| SUPPLIED MATERIAL |
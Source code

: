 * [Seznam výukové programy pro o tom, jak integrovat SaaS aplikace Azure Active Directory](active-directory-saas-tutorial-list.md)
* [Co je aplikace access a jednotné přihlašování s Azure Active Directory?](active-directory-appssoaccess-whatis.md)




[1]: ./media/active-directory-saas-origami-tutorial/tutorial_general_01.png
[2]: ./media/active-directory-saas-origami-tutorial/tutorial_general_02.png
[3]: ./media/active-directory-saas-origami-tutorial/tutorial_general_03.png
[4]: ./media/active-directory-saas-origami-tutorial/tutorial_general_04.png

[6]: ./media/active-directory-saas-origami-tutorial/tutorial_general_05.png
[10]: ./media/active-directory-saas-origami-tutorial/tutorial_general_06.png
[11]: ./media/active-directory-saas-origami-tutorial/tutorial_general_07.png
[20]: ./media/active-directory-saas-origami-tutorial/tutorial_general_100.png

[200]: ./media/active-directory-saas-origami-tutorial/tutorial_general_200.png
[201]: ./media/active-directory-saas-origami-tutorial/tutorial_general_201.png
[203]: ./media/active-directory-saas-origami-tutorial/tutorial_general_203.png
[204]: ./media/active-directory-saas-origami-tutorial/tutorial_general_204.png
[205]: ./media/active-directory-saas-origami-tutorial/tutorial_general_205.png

| DIRECTIONS FOR THIS TASK |
Nothing but the lines with "aplikace" should be returned, copied from the entries above.

| PROBLEM SOLUTION |
: * [Seznam výukové programy pro o tom, jak integrovat SaaS aplikace Azure Active Directory](active-directory-saas-tutorial-list.md)
* [Co je aplikace access a jednotné přihlašování s Azure Active Directory?](active-directory-appssoaccess-whatis.md)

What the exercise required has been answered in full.